The Origin of Valentine's Day
The story of Valentine’s Day has ancient roots and goes back to the III century. Christianity was at the beginning of its long journey, the pagan rituals still at large in the Roman Empire.
There is no certainty regarding the martyr of Valentinus, but the story we’d like to share is of a man born in the town of Interamna Nahars, the modern Terni in Umbria, a christian of course and for this, a persecuted one.
On February the 14th, while Valentinus was walking in a garden, he overheard a couple fight. He approached them with a rose, imploring them to make peace and to be united in the name of God. The two, a christian girl and a pagan soldier, then asked the bishop to marry them.
The story spread and many other couples travelled to Terni on the 14th of each month to get his blessing. When the news arrived to the Roman Empire in AD 269, Valentinus was imprisoned, tortured and martyred.. on the 14th of February.
Valentinus was canonised and made saint by Pope Gelasius in AD 496 but it is only in the 14th century, when Geoffrey Chaucer wrote the Parliament of Fowls, in which he associated Cupid to Saint Valentine in honour of the engagement of Richard II of England and Anna of Bohemia. Just like that, the connection between the Saint and curtly love was made.

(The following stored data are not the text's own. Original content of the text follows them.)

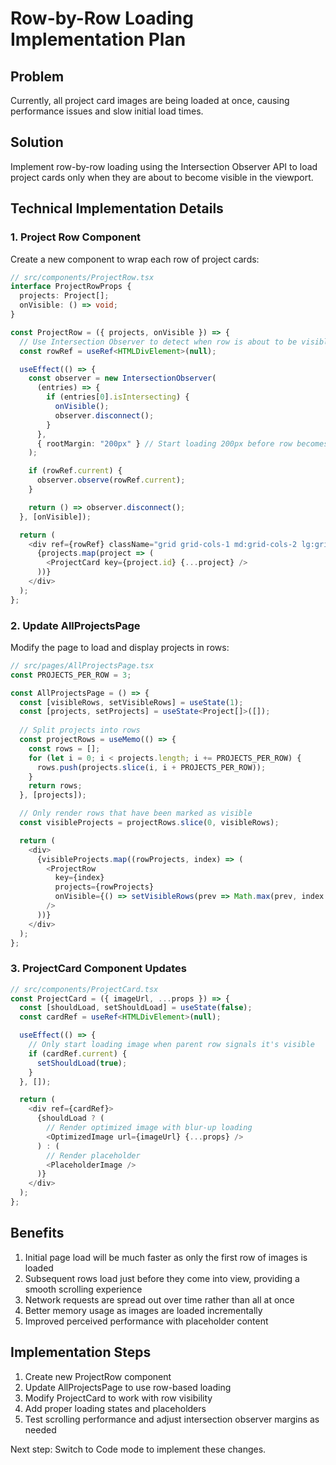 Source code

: # Row-by-Row Loading Implementation Plan

## Problem
Currently, all project card images are being loaded at once, causing performance issues and slow initial load times.

## Solution
Implement row-by-row loading using the Intersection Observer API to load project cards only when they are about to become visible in the viewport.

## Technical Implementation Details

### 1. Project Row Component
Create a new component to wrap each row of project cards:

```typescript
// src/components/ProjectRow.tsx
interface ProjectRowProps {
  projects: Project[];
  onVisible: () => void;
}

const ProjectRow = ({ projects, onVisible }) => {
  // Use Intersection Observer to detect when row is about to be visible
  const rowRef = useRef<HTMLDivElement>(null);

  useEffect(() => {
    const observer = new IntersectionObserver(
      (entries) => {
        if (entries[0].isIntersecting) {
          onVisible();
          observer.disconnect();
        }
      },
      { rootMargin: "200px" } // Start loading 200px before row becomes visible
    );

    if (rowRef.current) {
      observer.observe(rowRef.current);
    }

    return () => observer.disconnect();
  }, [onVisible]);

  return (
    <div ref={rowRef} className="grid grid-cols-1 md:grid-cols-2 lg:grid-cols-3 gap-8">
      {projects.map(project => (
        <ProjectCard key={project.id} {...project} />
      ))}
    </div>
  );
};
```

### 2. Update AllProjectsPage
Modify the page to load and display projects in rows:

```typescript
// src/pages/AllProjectsPage.tsx
const PROJECTS_PER_ROW = 3;

const AllProjectsPage = () => {
  const [visibleRows, setVisibleRows] = useState(1);
  const [projects, setProjects] = useState<Project[]>([]);
  
  // Split projects into rows
  const projectRows = useMemo(() => {
    const rows = [];
    for (let i = 0; i < projects.length; i += PROJECTS_PER_ROW) {
      rows.push(projects.slice(i, i + PROJECTS_PER_ROW));
    }
    return rows;
  }, [projects]);

  // Only render rows that have been marked as visible
  const visibleProjects = projectRows.slice(0, visibleRows);

  return (
    <div>
      {visibleProjects.map((rowProjects, index) => (
        <ProjectRow
          key={index}
          projects={rowProjects}
          onVisible={() => setVisibleRows(prev => Math.max(prev, index + 2))}
        />
      ))}
    </div>
  );
};
```

### 3. ProjectCard Component Updates

```typescript
// src/components/ProjectCard.tsx
const ProjectCard = ({ imageUrl, ...props }) => {
  const [shouldLoad, setShouldLoad] = useState(false);
  const cardRef = useRef<HTMLDivElement>(null);

  useEffect(() => {
    // Only start loading image when parent row signals it's visible
    if (cardRef.current) {
      setShouldLoad(true);
    }
  }, []);

  return (
    <div ref={cardRef}>
      {shouldLoad ? (
        // Render optimized image with blur-up loading
        <OptimizedImage url={imageUrl} {...props} />
      ) : (
        // Render placeholder
        <PlaceholderImage />
      )}
    </div>
  );
};
```

## Benefits
1. Initial page load will be much faster as only the first row of images is loaded
2. Subsequent rows load just before they come into view, providing a smooth scrolling experience
3. Network requests are spread out over time rather than all at once
4. Better memory usage as images are loaded incrementally
5. Improved perceived performance with placeholder content

## Implementation Steps
1. Create new ProjectRow component
2. Update AllProjectsPage to use row-based loading
3. Modify ProjectCard to work with row visibility
4. Add proper loading states and placeholders
5. Test scrolling performance and adjust intersection observer margins as needed

Next step: Switch to Code mode to implement these changes.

In more modern times, around the mid '800, Eather Howland began mass printing cards to celebrate Valentine's Day, and perhaps became the initiator of a tradition we still carry through today.
While we have all the reasons to encourage you to celebrate with some delicious chocolate, we actually much prefer to remind ourselves, what this day was really all about: sacrifice, dedication, and above all, love. And to us, this is much more important than some, albeit delicious, pralines.